I promise, it wasn’t New Year’s Eve but the New York Times that prompted me to write this post. I’m not about to advocate change because New Year’s Eve is right around the corner and about to pounce on us with entreaties to make resolutions, change our lives and lose weight. No, it was an interview with Elton John that reminded me, “It’s never too late.”
You may or may not know that many years ago, in 1992, Elton John created the AIDS Foundation and, to date, has raised more than $300,000,000 to support AIDS to help end the worldwide epidemic. (The Foundation’s money goes largely to communities, not into research directly.) But, the AIDS epidemic had started long before and more than a decade passed before Elton John thought to intercede and use his celebrity status, money and invested interest to help with this essential cause. In a recent interview, Elton John expressed that it was self-interested that kept him from seeing the importance of what was going on around him.

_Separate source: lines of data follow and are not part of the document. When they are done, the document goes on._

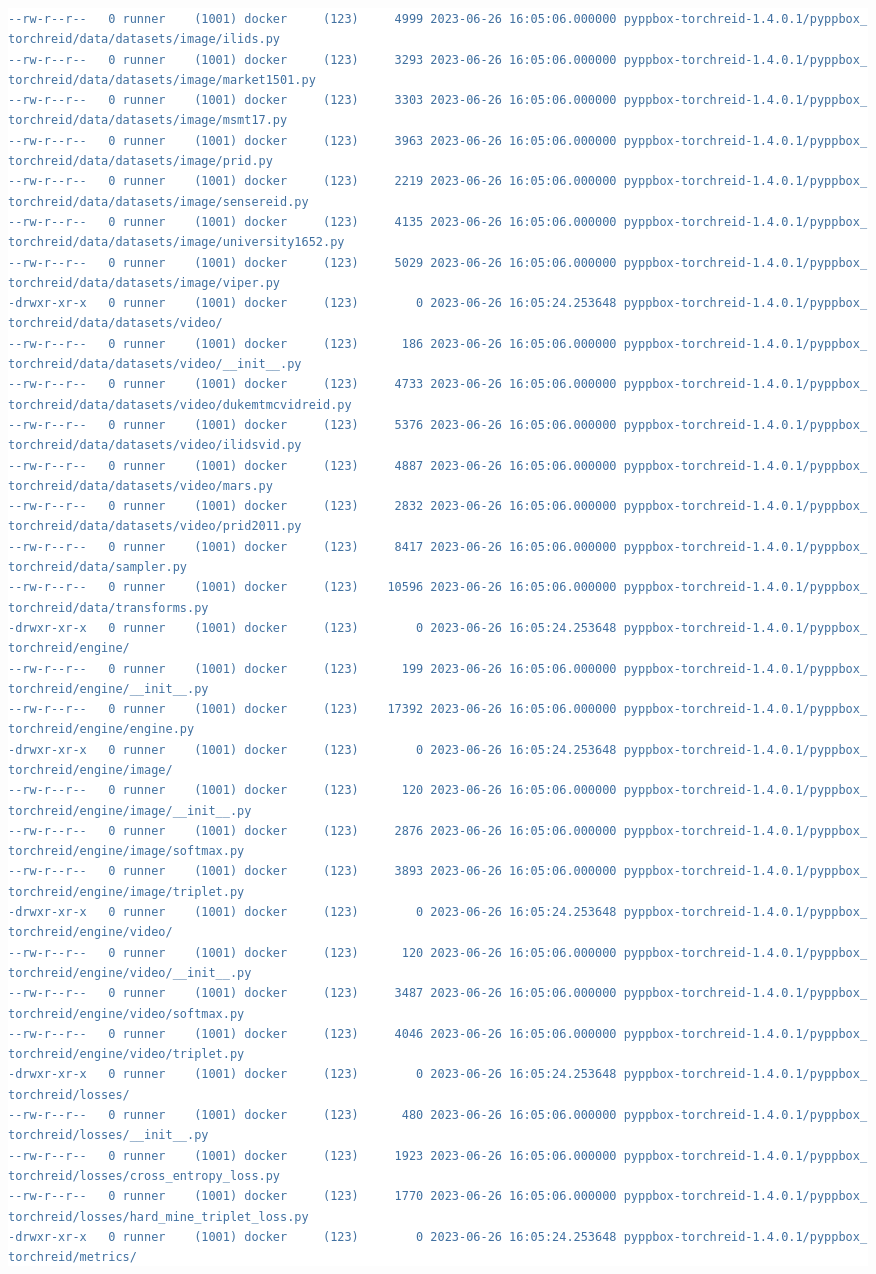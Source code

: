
 ```diff
--rw-r--r--   0 runner    (1001) docker     (123)     4999 2023-06-26 16:05:06.000000 pyppbox-torchreid-1.4.0.1/pyppbox_torchreid/data/datasets/image/ilids.py
--rw-r--r--   0 runner    (1001) docker     (123)     3293 2023-06-26 16:05:06.000000 pyppbox-torchreid-1.4.0.1/pyppbox_torchreid/data/datasets/image/market1501.py
--rw-r--r--   0 runner    (1001) docker     (123)     3303 2023-06-26 16:05:06.000000 pyppbox-torchreid-1.4.0.1/pyppbox_torchreid/data/datasets/image/msmt17.py
--rw-r--r--   0 runner    (1001) docker     (123)     3963 2023-06-26 16:05:06.000000 pyppbox-torchreid-1.4.0.1/pyppbox_torchreid/data/datasets/image/prid.py
--rw-r--r--   0 runner    (1001) docker     (123)     2219 2023-06-26 16:05:06.000000 pyppbox-torchreid-1.4.0.1/pyppbox_torchreid/data/datasets/image/sensereid.py
--rw-r--r--   0 runner    (1001) docker     (123)     4135 2023-06-26 16:05:06.000000 pyppbox-torchreid-1.4.0.1/pyppbox_torchreid/data/datasets/image/university1652.py
--rw-r--r--   0 runner    (1001) docker     (123)     5029 2023-06-26 16:05:06.000000 pyppbox-torchreid-1.4.0.1/pyppbox_torchreid/data/datasets/image/viper.py
-drwxr-xr-x   0 runner    (1001) docker     (123)        0 2023-06-26 16:05:24.253648 pyppbox-torchreid-1.4.0.1/pyppbox_torchreid/data/datasets/video/
--rw-r--r--   0 runner    (1001) docker     (123)      186 2023-06-26 16:05:06.000000 pyppbox-torchreid-1.4.0.1/pyppbox_torchreid/data/datasets/video/__init__.py
--rw-r--r--   0 runner    (1001) docker     (123)     4733 2023-06-26 16:05:06.000000 pyppbox-torchreid-1.4.0.1/pyppbox_torchreid/data/datasets/video/dukemtmcvidreid.py
--rw-r--r--   0 runner    (1001) docker     (123)     5376 2023-06-26 16:05:06.000000 pyppbox-torchreid-1.4.0.1/pyppbox_torchreid/data/datasets/video/ilidsvid.py
--rw-r--r--   0 runner    (1001) docker     (123)     4887 2023-06-26 16:05:06.000000 pyppbox-torchreid-1.4.0.1/pyppbox_torchreid/data/datasets/video/mars.py
--rw-r--r--   0 runner    (1001) docker     (123)     2832 2023-06-26 16:05:06.000000 pyppbox-torchreid-1.4.0.1/pyppbox_torchreid/data/datasets/video/prid2011.py
--rw-r--r--   0 runner    (1001) docker     (123)     8417 2023-06-26 16:05:06.000000 pyppbox-torchreid-1.4.0.1/pyppbox_torchreid/data/sampler.py
--rw-r--r--   0 runner    (1001) docker     (123)    10596 2023-06-26 16:05:06.000000 pyppbox-torchreid-1.4.0.1/pyppbox_torchreid/data/transforms.py
-drwxr-xr-x   0 runner    (1001) docker     (123)        0 2023-06-26 16:05:24.253648 pyppbox-torchreid-1.4.0.1/pyppbox_torchreid/engine/
--rw-r--r--   0 runner    (1001) docker     (123)      199 2023-06-26 16:05:06.000000 pyppbox-torchreid-1.4.0.1/pyppbox_torchreid/engine/__init__.py
--rw-r--r--   0 runner    (1001) docker     (123)    17392 2023-06-26 16:05:06.000000 pyppbox-torchreid-1.4.0.1/pyppbox_torchreid/engine/engine.py
-drwxr-xr-x   0 runner    (1001) docker     (123)        0 2023-06-26 16:05:24.253648 pyppbox-torchreid-1.4.0.1/pyppbox_torchreid/engine/image/
--rw-r--r--   0 runner    (1001) docker     (123)      120 2023-06-26 16:05:06.000000 pyppbox-torchreid-1.4.0.1/pyppbox_torchreid/engine/image/__init__.py
--rw-r--r--   0 runner    (1001) docker     (123)     2876 2023-06-26 16:05:06.000000 pyppbox-torchreid-1.4.0.1/pyppbox_torchreid/engine/image/softmax.py
--rw-r--r--   0 runner    (1001) docker     (123)     3893 2023-06-26 16:05:06.000000 pyppbox-torchreid-1.4.0.1/pyppbox_torchreid/engine/image/triplet.py
-drwxr-xr-x   0 runner    (1001) docker     (123)        0 2023-06-26 16:05:24.253648 pyppbox-torchreid-1.4.0.1/pyppbox_torchreid/engine/video/
--rw-r--r--   0 runner    (1001) docker     (123)      120 2023-06-26 16:05:06.000000 pyppbox-torchreid-1.4.0.1/pyppbox_torchreid/engine/video/__init__.py
--rw-r--r--   0 runner    (1001) docker     (123)     3487 2023-06-26 16:05:06.000000 pyppbox-torchreid-1.4.0.1/pyppbox_torchreid/engine/video/softmax.py
--rw-r--r--   0 runner    (1001) docker     (123)     4046 2023-06-26 16:05:06.000000 pyppbox-torchreid-1.4.0.1/pyppbox_torchreid/engine/video/triplet.py
-drwxr-xr-x   0 runner    (1001) docker     (123)        0 2023-06-26 16:05:24.253648 pyppbox-torchreid-1.4.0.1/pyppbox_torchreid/losses/
--rw-r--r--   0 runner    (1001) docker     (123)      480 2023-06-26 16:05:06.000000 pyppbox-torchreid-1.4.0.1/pyppbox_torchreid/losses/__init__.py
--rw-r--r--   0 runner    (1001) docker     (123)     1923 2023-06-26 16:05:06.000000 pyppbox-torchreid-1.4.0.1/pyppbox_torchreid/losses/cross_entropy_loss.py
--rw-r--r--   0 runner    (1001) docker     (123)     1770 2023-06-26 16:05:06.000000 pyppbox-torchreid-1.4.0.1/pyppbox_torchreid/losses/hard_mine_triplet_loss.py
-drwxr-xr-x   0 runner    (1001) docker     (123)        0 2023-06-26 16:05:24.253648 pyppbox-torchreid-1.4.0.1/pyppbox_torchreid/metrics/
```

Until his eyes were opened to the difference he could make, John was high on drugs and unhappy in life. Sure, more friends than he could count had died from this horrible disease, but he was too wrapped up in his own world of stardom and drugs to see that he could and should make a difference. John says now that it was Ryan Wright’s strength and courageous battle with AIDS that prompted him to get clean and sober and start the fight.
I’ve been sober for decades years now, and one of the best lessons it taught me is to listen. … Dialogue is the only way; you have to reach out. -Elton John
OK – clearly we probably aren’t the ones who are going to raised $300,000,000 and be knighted by a queen, but we can make a difference if we open our eyes and don’t ignore what’s going on around us. We have to look into the eyes of our colleagues, friends and family members. We must realize that we are a part of a community. That community may be at work, in our religion, in our circle of friends, in our families, in our city, our state, our country, our world. There are many layers and different communities in which we exist. And, within each one we are a small part, but a part that can make a difference.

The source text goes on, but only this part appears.